■ **DATA EXTRACT**:
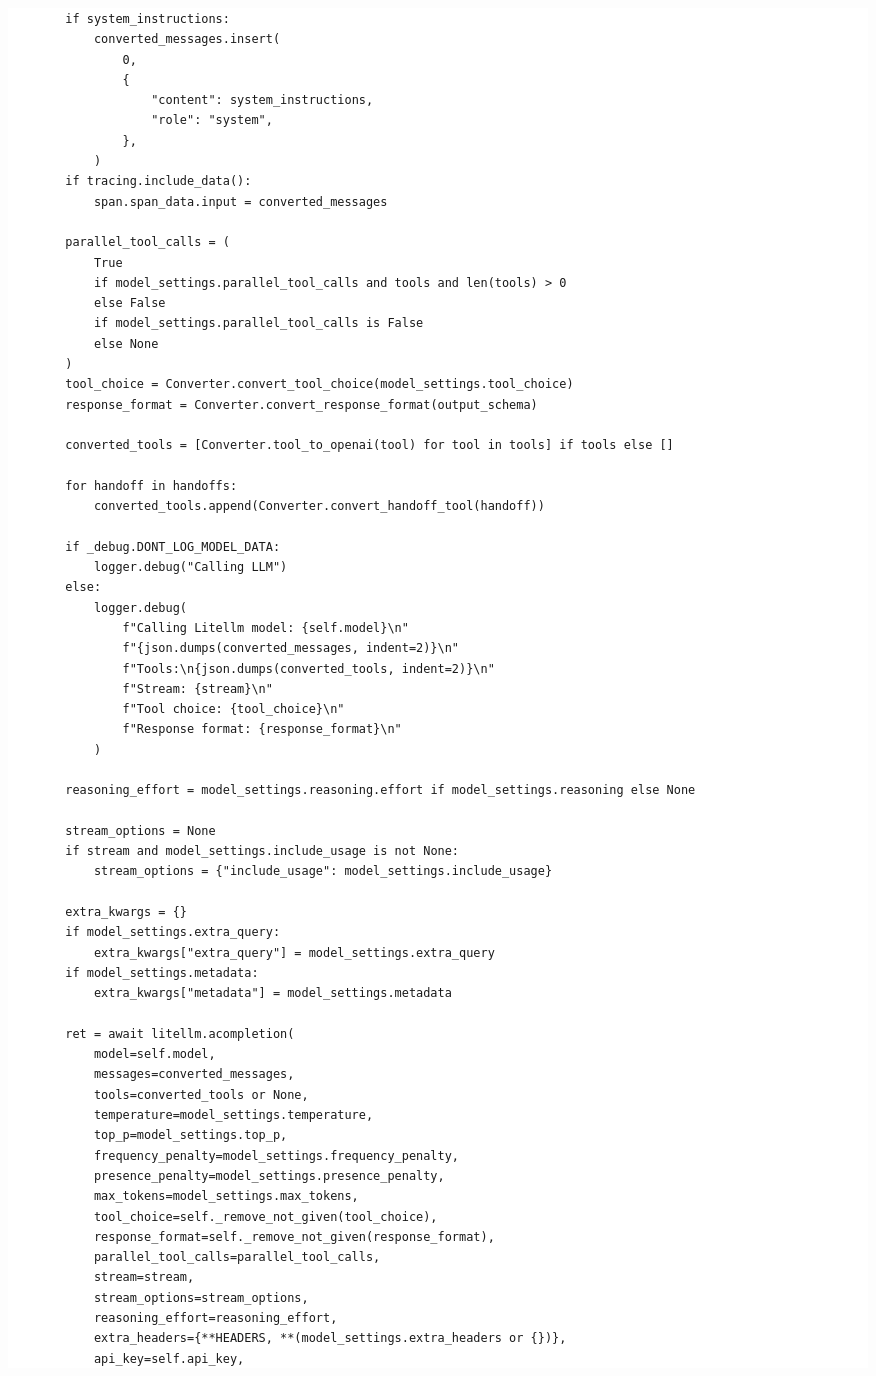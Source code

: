             if system_instructions:
                converted_messages.insert(
                    0,
                    {
                        "content": system_instructions,
                        "role": "system",
                    },
                )
            if tracing.include_data():
                span.span_data.input = converted_messages
    
            parallel_tool_calls = (
                True
                if model_settings.parallel_tool_calls and tools and len(tools) > 0
                else False
                if model_settings.parallel_tool_calls is False
                else None
            )
            tool_choice = Converter.convert_tool_choice(model_settings.tool_choice)
            response_format = Converter.convert_response_format(output_schema)
    
            converted_tools = [Converter.tool_to_openai(tool) for tool in tools] if tools else []
    
            for handoff in handoffs:
                converted_tools.append(Converter.convert_handoff_tool(handoff))
    
            if _debug.DONT_LOG_MODEL_DATA:
                logger.debug("Calling LLM")
            else:
                logger.debug(
                    f"Calling Litellm model: {self.model}\n"
                    f"{json.dumps(converted_messages, indent=2)}\n"
                    f"Tools:\n{json.dumps(converted_tools, indent=2)}\n"
                    f"Stream: {stream}\n"
                    f"Tool choice: {tool_choice}\n"
                    f"Response format: {response_format}\n"
                )
    
            reasoning_effort = model_settings.reasoning.effort if model_settings.reasoning else None
    
            stream_options = None
            if stream and model_settings.include_usage is not None:
                stream_options = {"include_usage": model_settings.include_usage}
    
            extra_kwargs = {}
            if model_settings.extra_query:
                extra_kwargs["extra_query"] = model_settings.extra_query
            if model_settings.metadata:
                extra_kwargs["metadata"] = model_settings.metadata
    
            ret = await litellm.acompletion(
                model=self.model,
                messages=converted_messages,
                tools=converted_tools or None,
                temperature=model_settings.temperature,
                top_p=model_settings.top_p,
                frequency_penalty=model_settings.frequency_penalty,
                presence_penalty=model_settings.presence_penalty,
                max_tokens=model_settings.max_tokens,
                tool_choice=self._remove_not_given(tool_choice),
                response_format=self._remove_not_given(response_format),
                parallel_tool_calls=parallel_tool_calls,
                stream=stream,
                stream_options=stream_options,
                reasoning_effort=reasoning_effort,
                extra_headers={**HEADERS, **(model_settings.extra_headers or {})},
                api_key=self.api_key,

■ **WHAT YOU HAVE TO DO**: Please filter the listing down to lines that include the word "None".

■ **OUTPUT**:
                else None
            reasoning_effort = model_settings.reasoning.effort if model_settings.reasoning else None
            stream_options = None
            if stream and model_settings.include_usage is not None:
                tools=converted_tools or None,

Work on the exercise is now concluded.